Focus on these areas to facilitate the deal process externally:

  • Flexible invoicing: Present clients with payment options. This can include mobile and staggered payment options that offer the clients convenient ways to make good on the contract without paying in full upfront. Seek out ways to help them reduce any friction that could slow down the approval process.
  • Qualified pipeline: Your sales team should make every effort to pursue any and all legitimate sales leads and prospects. Be proactive in this area so if one or two contracts lapse there will still be a steady influx of cash.
  • Build a timeline for the client: Everyone needs realistic parameters to operate within. Your customers are no different. Lay out the vetting and onboarding timeline so clients have a sense of how soon they need to act in order to achieve their internal goals. Candor in this step can save everyone time and money later.

 

Covering the Gap

You may take every step to optimize contracts and revenue streams yet sometimes still face gaps in your cash flow.

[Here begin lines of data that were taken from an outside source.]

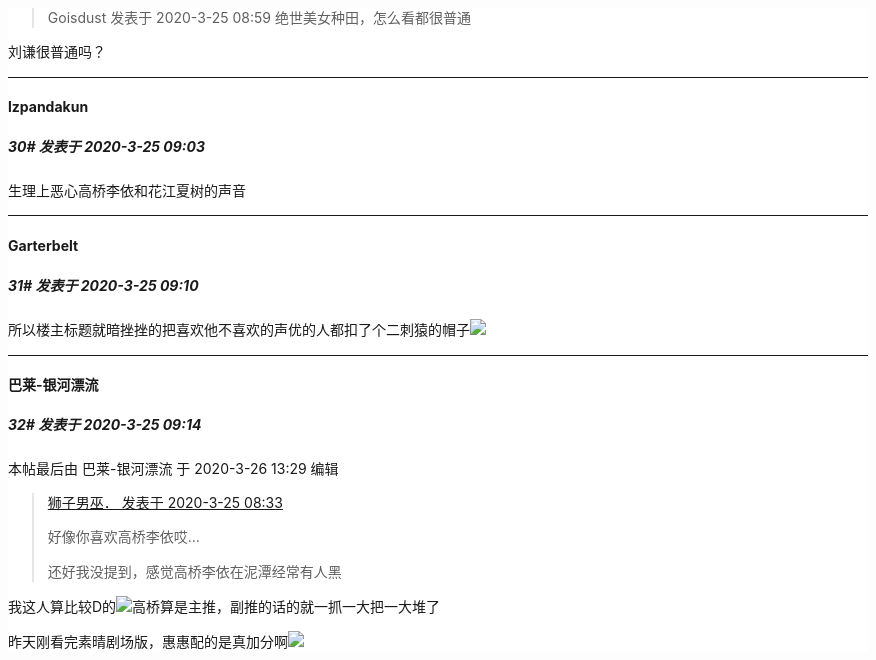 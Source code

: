 

<blockquote>Goisdust 发表于 2020-3-25 08:59
绝世美女种田，怎么看都很普通</blockquote>
刘谦很普通吗？







*****

####  lzpandakun  
##### 30#       发表于 2020-3-25 09:03




生理上恶心高桥李依和花江夏树的声音







*****

####  Garterbelt  
##### 31#       发表于 2020-3-25 09:10




所以楼主标题就暗挫挫的把喜欢他不喜欢的声优的人都扣了个二刺猿的帽子<img src="https://static.saraba1st.com/image/smiley/face2017/245.png" referrerpolicy="no-referrer">







*****

####  巴莱-银河漂流  
##### 32#       发表于 2020-3-25 09:14



 本帖最后由 巴莱-银河漂流 于 2020-3-26 13:29 编辑 
<blockquote><a href="httphttps://bbs.saraba1st.com/2b/forum.php?mod=redirect&amp;goto=findpost&amp;pid=46863399&amp;ptid=1920701" target="_blank">狮子男巫． 发表于 2020-3-25 08:33</a>

好像你喜欢高桥李依哎…


还好我没提到，感觉高桥李依在泥潭经常有人黑</blockquote>
我这人算比较D的<img src="https://static.saraba1st.com/image/smiley/face2017/019.png" referrerpolicy="no-referrer">高桥算是主推，副推的话的就一抓一大把一大堆了


昨天刚看完素晴剧场版，惠惠配的是真加分啊<img src="https://static.saraba1st.com/image/smiley/face2017/026.png" referrerpolicy="no-referrer">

There are a few potential options to pursue additional funding to keep the business operating:

  • Investor funding offers businesses an avenue to prosper and scale up by selling bonds and shares of the company. Yes, taking on investors does mean giving up pieces of the business, but also allows you to access cash from backers who want you to succeed.
  • Bank loans allow a business owner to retain primary control and ownership of the business while providing necessary funds. If you’re a qualified borrower, be sure to shop around for the best interest rates and repayment options.
  • For certain expenses, business credit cards can cover costs that might not merit business loans or new investors, including one-time purchases or smaller payments that must be made quickly to satisfy suppliers and vendors.

 

Work With Your Prospects

Communication is important throughout the sales cycle to get a realistic picture of a given client’s ability to pay you in a timely fashion. And there may be some clients who, after a positive experience, may introduce your business to other potential customers. Such referrals might turn into future revenue sources to help improve cash flow and growth.

Ultimately, it’s worth it to work with your clients if there is a temporary delay in payments coming in—both to shore up your current capital reserves as well as to set your business up for future success.

The views expressed by the author are not necessarily those of Fifth Third Bank and are solely the opinions of the author. This article is for informational purposes only. It does not constitute the rendering of legal, accounting, or other professional services by Fifth Third Bank or any of their subsidiaries or affiliates, and are provided without any warranty whatsoever.